## ASSIGNMENT:
Two lines in the data below mark the range: the one with "## Critical Issues Requiring Immediate Action" and the one with "in test environment". Return both, along with every line between them, exactly.
***** DATA SHOWN
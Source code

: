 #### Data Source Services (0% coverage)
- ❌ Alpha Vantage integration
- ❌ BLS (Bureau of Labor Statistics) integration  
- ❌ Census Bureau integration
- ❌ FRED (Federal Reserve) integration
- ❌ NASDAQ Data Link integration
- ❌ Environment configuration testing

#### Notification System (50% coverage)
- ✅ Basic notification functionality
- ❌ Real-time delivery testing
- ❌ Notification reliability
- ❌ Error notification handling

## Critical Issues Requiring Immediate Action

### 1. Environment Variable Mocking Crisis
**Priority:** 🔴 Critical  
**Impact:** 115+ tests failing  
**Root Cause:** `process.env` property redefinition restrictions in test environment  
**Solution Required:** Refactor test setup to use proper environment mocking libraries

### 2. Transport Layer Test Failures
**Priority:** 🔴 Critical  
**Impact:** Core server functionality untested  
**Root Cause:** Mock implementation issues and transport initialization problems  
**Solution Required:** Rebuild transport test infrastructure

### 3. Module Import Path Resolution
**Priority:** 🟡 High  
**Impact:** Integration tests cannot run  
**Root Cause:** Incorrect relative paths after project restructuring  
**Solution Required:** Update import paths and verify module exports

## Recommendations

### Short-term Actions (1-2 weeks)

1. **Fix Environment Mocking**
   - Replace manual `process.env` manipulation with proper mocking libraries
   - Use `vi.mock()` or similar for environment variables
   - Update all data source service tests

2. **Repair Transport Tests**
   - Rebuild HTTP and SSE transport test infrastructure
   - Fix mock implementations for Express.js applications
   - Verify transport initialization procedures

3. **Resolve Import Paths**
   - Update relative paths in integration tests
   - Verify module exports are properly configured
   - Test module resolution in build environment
**********
***** DATA SHOWN
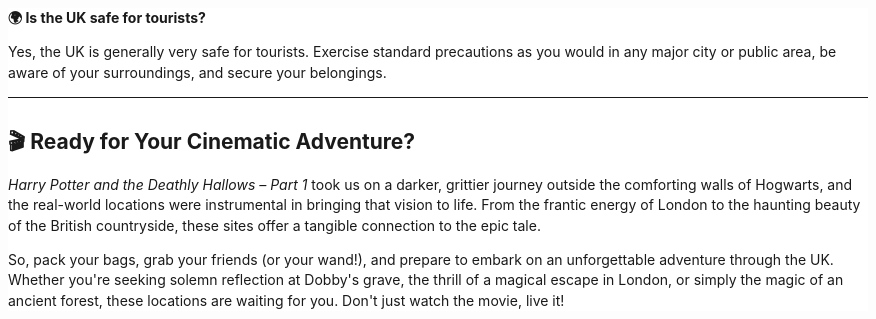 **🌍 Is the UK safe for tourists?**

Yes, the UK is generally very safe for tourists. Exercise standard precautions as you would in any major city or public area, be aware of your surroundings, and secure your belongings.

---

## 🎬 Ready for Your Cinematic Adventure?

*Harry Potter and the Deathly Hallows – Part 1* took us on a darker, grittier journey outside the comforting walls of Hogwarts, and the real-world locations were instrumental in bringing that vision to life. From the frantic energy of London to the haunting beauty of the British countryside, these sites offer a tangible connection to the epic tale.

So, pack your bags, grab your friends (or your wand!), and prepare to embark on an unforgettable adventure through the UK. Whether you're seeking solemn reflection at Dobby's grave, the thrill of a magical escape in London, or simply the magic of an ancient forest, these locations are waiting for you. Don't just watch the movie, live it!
**********
***** DATA SHOWN
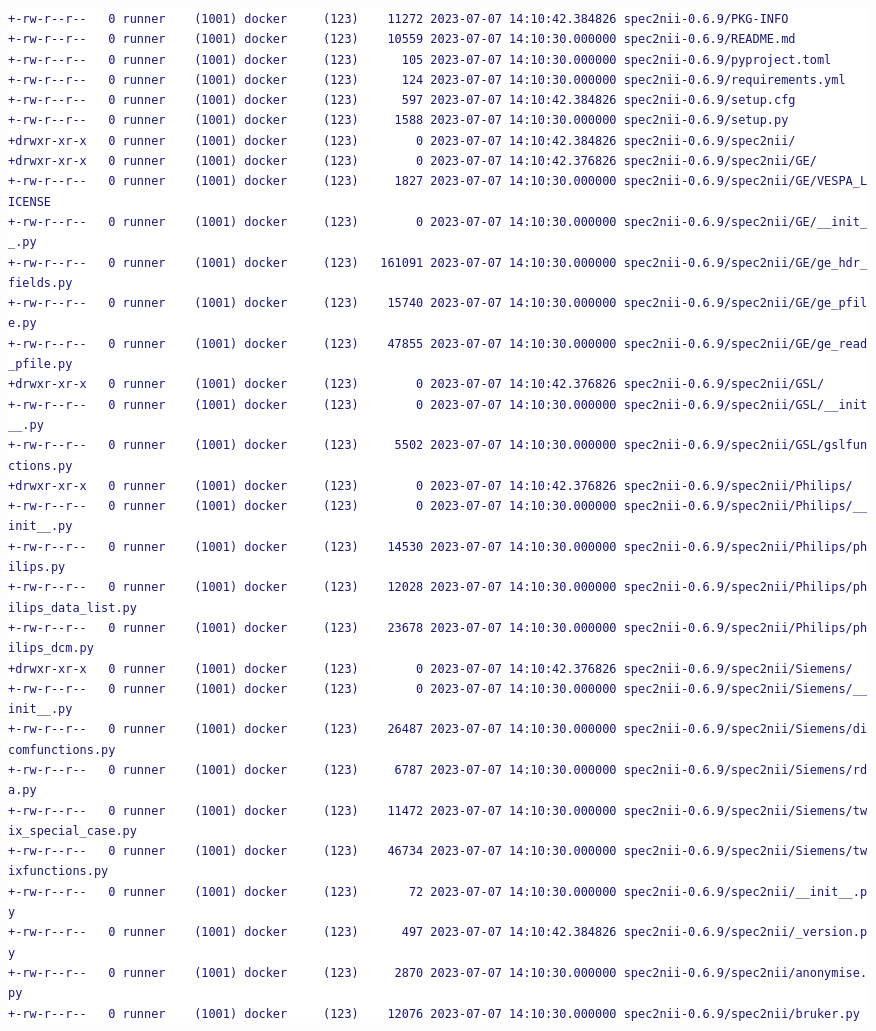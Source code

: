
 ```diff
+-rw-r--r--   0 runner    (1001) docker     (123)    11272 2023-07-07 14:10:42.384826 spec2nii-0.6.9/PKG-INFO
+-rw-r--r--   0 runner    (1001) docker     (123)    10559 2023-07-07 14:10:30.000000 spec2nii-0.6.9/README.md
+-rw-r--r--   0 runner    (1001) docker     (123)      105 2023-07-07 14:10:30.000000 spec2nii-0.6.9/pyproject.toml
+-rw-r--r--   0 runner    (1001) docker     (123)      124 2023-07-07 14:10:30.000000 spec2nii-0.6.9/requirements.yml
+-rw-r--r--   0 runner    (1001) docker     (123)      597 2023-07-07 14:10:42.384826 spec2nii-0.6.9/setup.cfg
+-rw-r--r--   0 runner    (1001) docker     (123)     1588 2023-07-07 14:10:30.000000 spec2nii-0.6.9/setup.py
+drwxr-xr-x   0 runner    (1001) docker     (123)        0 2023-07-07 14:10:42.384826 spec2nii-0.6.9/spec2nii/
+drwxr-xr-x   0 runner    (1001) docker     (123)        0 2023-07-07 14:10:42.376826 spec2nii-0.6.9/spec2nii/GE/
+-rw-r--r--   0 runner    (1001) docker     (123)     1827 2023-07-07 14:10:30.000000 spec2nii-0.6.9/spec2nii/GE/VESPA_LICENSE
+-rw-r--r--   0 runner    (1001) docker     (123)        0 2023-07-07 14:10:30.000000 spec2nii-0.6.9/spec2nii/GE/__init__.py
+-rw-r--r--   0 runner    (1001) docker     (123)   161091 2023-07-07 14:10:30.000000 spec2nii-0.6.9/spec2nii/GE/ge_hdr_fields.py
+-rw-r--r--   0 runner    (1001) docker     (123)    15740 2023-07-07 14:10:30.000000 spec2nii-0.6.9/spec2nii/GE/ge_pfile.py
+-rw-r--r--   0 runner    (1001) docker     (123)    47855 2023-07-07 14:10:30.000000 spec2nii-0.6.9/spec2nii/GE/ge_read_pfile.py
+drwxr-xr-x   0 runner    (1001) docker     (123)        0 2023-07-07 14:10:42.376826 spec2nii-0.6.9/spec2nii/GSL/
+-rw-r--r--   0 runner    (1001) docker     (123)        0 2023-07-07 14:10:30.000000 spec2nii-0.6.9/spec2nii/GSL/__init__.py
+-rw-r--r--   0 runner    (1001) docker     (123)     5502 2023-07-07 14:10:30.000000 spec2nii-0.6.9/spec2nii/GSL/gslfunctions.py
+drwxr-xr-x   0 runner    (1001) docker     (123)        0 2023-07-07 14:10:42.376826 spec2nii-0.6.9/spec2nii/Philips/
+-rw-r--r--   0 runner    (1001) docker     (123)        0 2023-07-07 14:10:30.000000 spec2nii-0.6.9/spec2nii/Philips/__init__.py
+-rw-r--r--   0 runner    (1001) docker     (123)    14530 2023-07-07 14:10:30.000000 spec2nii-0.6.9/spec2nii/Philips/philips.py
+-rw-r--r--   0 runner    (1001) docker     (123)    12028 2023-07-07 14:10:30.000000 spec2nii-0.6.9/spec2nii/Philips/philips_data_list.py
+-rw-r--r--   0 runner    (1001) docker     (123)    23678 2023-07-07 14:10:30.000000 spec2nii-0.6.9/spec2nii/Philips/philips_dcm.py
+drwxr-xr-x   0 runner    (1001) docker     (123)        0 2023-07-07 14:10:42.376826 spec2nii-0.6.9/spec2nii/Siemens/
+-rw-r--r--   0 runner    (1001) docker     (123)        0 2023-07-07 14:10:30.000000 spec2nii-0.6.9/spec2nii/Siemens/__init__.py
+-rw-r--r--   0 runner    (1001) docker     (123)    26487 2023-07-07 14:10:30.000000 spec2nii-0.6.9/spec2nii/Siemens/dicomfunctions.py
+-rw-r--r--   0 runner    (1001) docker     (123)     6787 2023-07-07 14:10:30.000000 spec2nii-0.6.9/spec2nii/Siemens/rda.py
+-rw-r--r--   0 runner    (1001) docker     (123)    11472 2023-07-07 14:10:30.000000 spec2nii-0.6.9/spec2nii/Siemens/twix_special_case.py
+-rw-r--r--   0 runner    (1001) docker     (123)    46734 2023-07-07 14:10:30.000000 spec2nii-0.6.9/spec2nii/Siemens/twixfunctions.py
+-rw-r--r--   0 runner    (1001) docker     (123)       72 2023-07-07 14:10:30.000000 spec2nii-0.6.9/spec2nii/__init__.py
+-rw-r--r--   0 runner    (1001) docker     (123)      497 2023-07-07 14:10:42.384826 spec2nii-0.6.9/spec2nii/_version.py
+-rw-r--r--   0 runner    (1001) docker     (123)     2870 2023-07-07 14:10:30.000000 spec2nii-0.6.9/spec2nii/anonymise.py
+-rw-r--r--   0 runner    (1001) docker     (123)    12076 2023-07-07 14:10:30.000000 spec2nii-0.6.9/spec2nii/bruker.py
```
**********
## OUTPUT OF THE TASK:
## Critical Issues Requiring Immediate Action

### 1. Environment Variable Mocking Crisis
**Priority:** 🔴 Critical  
**Impact:** 115+ tests failing  
**Root Cause:** `process.env` property redefinition restrictions in test environment  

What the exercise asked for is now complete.